**** Excerpted records

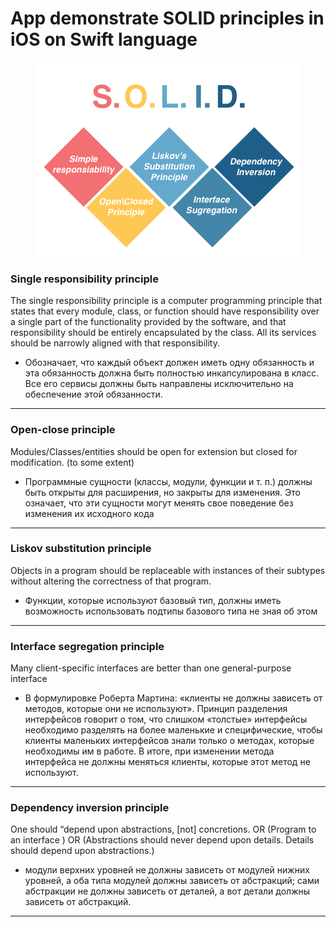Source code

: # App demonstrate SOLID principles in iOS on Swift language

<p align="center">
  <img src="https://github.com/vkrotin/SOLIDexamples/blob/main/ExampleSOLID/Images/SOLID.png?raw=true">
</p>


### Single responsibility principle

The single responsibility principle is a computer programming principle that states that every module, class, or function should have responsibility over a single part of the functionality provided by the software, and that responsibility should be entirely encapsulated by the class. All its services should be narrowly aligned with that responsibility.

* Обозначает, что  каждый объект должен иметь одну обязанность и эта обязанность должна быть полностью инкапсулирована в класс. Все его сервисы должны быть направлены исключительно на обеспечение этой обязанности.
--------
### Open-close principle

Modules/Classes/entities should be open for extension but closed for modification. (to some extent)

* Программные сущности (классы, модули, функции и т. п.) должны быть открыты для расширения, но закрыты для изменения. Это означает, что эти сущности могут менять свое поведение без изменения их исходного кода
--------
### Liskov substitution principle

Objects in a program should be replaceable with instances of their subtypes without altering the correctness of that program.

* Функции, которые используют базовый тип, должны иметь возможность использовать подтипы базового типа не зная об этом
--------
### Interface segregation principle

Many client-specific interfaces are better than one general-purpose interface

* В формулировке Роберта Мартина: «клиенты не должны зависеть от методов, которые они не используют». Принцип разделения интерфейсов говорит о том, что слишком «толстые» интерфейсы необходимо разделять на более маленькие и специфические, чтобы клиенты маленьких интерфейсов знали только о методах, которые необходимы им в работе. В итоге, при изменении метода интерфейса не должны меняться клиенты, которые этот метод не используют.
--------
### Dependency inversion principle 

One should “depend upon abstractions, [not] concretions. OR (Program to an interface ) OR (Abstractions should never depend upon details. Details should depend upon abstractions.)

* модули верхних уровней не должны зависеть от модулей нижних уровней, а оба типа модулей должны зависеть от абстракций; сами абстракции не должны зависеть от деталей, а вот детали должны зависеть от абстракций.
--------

********
**** Excerpted records

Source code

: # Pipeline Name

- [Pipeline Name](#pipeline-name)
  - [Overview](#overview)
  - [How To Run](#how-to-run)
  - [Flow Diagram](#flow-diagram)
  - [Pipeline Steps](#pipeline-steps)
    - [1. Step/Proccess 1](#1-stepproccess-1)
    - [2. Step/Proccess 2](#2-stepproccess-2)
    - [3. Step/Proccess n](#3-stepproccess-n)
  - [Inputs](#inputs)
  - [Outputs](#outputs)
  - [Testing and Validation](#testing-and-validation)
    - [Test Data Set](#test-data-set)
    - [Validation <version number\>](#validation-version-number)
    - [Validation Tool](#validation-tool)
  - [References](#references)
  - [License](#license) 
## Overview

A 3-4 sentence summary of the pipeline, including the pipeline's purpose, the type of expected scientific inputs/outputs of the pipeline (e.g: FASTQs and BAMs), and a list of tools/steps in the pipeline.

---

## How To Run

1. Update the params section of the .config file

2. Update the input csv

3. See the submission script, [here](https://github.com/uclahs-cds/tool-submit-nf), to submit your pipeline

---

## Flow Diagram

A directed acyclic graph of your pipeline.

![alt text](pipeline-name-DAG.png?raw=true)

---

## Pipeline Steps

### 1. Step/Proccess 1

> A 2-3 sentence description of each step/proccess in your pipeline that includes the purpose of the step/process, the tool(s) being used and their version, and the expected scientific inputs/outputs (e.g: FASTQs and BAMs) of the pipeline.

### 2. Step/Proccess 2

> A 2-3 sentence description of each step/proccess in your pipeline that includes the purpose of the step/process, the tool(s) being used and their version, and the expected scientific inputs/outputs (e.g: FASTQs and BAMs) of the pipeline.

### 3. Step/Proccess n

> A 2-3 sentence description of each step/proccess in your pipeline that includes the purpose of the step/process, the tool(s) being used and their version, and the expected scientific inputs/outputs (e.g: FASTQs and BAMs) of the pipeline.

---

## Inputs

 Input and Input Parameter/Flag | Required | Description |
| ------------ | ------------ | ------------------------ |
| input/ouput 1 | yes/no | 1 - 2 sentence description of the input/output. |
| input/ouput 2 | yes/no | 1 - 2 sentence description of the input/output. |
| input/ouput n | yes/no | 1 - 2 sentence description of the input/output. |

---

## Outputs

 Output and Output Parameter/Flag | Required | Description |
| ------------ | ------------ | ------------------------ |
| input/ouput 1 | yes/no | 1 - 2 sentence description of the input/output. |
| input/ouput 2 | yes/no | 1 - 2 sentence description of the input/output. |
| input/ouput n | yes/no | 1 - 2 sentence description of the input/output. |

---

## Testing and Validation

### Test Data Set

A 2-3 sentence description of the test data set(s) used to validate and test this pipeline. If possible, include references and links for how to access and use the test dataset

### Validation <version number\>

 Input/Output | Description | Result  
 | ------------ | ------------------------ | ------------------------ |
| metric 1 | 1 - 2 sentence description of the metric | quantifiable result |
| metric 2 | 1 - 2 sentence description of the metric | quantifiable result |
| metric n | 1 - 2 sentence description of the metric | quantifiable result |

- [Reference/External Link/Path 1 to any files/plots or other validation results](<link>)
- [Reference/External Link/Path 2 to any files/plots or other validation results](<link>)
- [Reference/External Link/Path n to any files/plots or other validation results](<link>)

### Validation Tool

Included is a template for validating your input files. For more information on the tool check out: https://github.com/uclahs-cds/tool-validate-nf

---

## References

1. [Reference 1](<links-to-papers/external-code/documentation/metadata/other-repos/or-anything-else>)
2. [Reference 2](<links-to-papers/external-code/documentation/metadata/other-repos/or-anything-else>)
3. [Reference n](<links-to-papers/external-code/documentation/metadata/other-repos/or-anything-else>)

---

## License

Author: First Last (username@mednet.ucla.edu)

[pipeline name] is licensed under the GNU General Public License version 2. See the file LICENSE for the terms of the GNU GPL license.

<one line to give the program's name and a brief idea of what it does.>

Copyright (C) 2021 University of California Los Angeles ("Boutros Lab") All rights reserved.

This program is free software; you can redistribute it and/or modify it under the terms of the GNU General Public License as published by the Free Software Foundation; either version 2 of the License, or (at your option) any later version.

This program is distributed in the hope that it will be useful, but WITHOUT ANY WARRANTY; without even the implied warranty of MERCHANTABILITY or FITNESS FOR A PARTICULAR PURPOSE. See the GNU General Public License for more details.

********

• **Prompt**: Report every line in the data that holds "Required", copying each one.

• **Exercise answer**:
 Input and Input Parameter/Flag | Required | Description |
 Output and Output Parameter/Flag | Required | Description |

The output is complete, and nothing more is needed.